■ Brief
Write out, without any change, the lines in the material below that run from the line with "Single-frame Super-resolution will" through the line with "By incorporating unlabeled", both included.

■ Records provided
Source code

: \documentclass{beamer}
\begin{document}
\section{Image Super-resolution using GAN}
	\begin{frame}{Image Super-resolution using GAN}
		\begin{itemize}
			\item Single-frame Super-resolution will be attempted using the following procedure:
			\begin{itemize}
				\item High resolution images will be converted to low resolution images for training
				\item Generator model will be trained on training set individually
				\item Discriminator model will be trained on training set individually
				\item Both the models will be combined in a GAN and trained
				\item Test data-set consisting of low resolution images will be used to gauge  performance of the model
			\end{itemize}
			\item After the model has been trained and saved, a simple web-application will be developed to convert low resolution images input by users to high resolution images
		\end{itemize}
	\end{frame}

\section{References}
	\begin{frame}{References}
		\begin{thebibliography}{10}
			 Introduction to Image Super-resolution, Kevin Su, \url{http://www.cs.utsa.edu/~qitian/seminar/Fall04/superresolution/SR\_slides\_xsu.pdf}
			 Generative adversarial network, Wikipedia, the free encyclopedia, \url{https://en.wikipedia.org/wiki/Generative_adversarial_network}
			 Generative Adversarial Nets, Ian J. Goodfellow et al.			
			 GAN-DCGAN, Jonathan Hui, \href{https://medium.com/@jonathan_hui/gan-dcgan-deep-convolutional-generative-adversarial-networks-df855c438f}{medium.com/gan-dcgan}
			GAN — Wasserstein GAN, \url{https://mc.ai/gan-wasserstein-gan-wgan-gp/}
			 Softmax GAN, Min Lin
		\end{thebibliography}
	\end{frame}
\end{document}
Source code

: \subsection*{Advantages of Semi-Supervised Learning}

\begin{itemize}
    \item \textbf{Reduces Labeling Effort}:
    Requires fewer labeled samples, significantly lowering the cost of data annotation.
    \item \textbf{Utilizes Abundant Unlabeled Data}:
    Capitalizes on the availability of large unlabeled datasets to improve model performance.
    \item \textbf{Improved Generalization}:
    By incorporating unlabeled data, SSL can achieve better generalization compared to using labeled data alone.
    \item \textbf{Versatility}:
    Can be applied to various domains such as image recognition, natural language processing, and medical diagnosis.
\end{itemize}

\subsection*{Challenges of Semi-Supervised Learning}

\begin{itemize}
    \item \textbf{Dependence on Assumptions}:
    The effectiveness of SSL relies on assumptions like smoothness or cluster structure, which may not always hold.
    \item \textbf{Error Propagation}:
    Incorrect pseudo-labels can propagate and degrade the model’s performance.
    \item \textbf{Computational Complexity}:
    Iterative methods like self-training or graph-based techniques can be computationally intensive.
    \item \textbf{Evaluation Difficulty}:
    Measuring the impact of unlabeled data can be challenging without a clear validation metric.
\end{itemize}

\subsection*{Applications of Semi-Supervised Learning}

■ Task output
			\item Single-frame Super-resolution will be attempted using the following procedure:
			\begin{itemize}
				\item High resolution images will be converted to low resolution images for training
				\item Generator model will be trained on training set individually
				\item Discriminator model will be trained on training set individually
				\item Both the models will be combined in a GAN and trained
				\item Test data-set consisting of low resolution images will be used to gauge  performance of the model
			\end{itemize}
			\item After the model has been trained and saved, a simple web-application will be developed to convert low resolution images input by users to high resolution images
		\end{itemize}
	\end{frame}

\section{References}
	\begin{frame}{References}
		\begin{thebibliography}{10}
			 Introduction to Image Super-resolution, Kevin Su, \url{http://www.cs.utsa.edu/~qitian/seminar/Fall04/superresolution/SR\_slides\_xsu.pdf}
			 Generative adversarial network, Wikipedia, the free encyclopedia, \url{https://en.wikipedia.org/wiki/Generative_adversarial_network}
			 Generative Adversarial Nets, Ian J. Goodfellow et al.			
			 GAN-DCGAN, Jonathan Hui, \href{https://medium.com/@jonathan_hui/gan-dcgan-deep-convolutional-generative-adversarial-networks-df855c438f}{medium.com/gan-dcgan}
			GAN — Wasserstein GAN, \url{https://mc.ai/gan-wasserstein-gan-wgan-gp/}
			 Softmax GAN, Min Lin
		\end{thebibliography}
	\end{frame}
\end{document}
Source code

: \subsection*{Advantages of Semi-Supervised Learning}

\begin{itemize}
    \item \textbf{Reduces Labeling Effort}:
    Requires fewer labeled samples, significantly lowering the cost of data annotation.
    \item \textbf{Utilizes Abundant Unlabeled Data}:
    Capitalizes on the availability of large unlabeled datasets to improve model performance.
    \item \textbf{Improved Generalization}:
    By incorporating unlabeled data, SSL can achieve better generalization compared to using labeled data alone.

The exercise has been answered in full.